Aku menepuk pundak lelaki itu.
"Kurasa kau benar. Orang-orang tak memedulikan mayat itu karena kepala manekin yang menyembul keluar, mereka menganggap itu adalah patung yang disimpan oleh orang iseng," jelasku. "Orang-orang terlalu malas untuk turun dari kendaraan hanya untuk mengeceknya. Jadi, dia lah orang yang beruntung—atau mungkin tidak beruntung—yang menemukan mayat itu."
"Lalu?"
"Artinya, mayat itu harus benar-benar diletakan di saat sepi. Di malam hari, biasanya anak-anak bermain skateboard di tempat itu. Hanya ada satu waktu yang mungkin di antara malam hari dan pagi hari, sekitar pukul enam pagi. Seperti yang kau katakan, di waktu shubuh."

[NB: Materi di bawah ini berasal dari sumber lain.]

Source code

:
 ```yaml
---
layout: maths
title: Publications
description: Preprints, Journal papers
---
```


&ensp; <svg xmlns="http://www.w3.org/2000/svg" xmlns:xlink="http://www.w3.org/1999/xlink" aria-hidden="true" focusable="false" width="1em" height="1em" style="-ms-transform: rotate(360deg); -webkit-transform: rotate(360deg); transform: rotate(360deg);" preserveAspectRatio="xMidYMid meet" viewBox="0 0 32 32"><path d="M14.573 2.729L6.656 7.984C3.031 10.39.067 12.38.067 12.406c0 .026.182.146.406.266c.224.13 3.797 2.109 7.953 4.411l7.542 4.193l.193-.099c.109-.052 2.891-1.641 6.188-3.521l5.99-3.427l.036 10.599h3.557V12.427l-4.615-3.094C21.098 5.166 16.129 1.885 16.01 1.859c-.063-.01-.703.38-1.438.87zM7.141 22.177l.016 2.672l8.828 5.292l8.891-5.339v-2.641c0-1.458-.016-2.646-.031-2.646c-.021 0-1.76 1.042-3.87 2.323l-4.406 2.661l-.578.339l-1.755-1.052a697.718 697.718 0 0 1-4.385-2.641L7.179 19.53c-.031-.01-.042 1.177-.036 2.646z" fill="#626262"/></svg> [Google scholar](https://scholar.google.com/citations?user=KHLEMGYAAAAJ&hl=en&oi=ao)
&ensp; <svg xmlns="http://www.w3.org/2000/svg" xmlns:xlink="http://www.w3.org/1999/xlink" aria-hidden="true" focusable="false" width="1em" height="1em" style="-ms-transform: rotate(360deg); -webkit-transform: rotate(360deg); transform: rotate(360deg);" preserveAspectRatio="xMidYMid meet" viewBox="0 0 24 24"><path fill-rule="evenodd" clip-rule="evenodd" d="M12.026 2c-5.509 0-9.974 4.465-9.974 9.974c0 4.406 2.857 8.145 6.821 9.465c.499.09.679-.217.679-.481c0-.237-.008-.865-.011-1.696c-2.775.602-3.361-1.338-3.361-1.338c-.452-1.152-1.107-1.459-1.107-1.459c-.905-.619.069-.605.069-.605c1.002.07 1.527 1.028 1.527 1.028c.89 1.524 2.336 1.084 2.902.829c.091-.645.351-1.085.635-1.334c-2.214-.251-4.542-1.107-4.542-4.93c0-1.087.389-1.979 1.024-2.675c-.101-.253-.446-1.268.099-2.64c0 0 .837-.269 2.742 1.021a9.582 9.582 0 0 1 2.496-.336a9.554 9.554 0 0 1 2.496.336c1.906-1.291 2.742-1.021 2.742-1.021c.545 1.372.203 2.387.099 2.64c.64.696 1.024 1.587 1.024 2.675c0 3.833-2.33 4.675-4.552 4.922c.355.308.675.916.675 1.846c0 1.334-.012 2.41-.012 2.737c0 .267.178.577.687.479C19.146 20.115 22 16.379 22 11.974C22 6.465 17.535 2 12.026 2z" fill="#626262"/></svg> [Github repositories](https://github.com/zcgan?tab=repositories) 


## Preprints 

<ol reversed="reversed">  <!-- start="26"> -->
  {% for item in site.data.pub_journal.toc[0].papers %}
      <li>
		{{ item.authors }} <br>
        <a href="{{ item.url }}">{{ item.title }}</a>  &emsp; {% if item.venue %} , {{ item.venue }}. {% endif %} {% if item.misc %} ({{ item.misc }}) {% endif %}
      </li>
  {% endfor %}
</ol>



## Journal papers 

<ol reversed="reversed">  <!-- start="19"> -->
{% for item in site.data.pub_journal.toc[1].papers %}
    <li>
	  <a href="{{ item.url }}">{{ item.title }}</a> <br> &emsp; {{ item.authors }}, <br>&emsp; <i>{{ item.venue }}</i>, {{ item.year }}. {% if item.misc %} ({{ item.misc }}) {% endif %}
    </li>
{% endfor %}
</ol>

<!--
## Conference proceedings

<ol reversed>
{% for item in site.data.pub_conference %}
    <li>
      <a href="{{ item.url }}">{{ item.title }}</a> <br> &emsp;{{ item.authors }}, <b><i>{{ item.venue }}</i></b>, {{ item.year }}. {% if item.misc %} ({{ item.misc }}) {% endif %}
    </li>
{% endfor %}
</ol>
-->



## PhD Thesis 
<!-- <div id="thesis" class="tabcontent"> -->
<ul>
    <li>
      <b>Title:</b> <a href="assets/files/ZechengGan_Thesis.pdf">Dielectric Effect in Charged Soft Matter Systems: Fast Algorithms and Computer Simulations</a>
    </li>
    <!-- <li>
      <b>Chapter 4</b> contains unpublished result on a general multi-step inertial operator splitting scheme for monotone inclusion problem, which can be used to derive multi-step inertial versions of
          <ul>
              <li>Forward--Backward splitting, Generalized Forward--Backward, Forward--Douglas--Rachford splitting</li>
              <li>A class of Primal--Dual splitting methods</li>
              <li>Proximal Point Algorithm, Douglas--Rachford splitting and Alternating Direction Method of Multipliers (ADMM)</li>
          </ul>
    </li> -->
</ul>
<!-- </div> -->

Wijaya tersenyum, tanda kemenangan karena ia berhasil membuktikan kebenaran akan jawabannya. Ya, walaupun sebenarnya itu semua masih berupa asumsi.
"Sekarang, pertanyaan selanjutnya, kenapa pembunuh itu memotong kepala wanita itu, menggantinya dengan manekin, dan kenapa dengan beraninya ia menyimpan mayat itu di tempat terbuka?"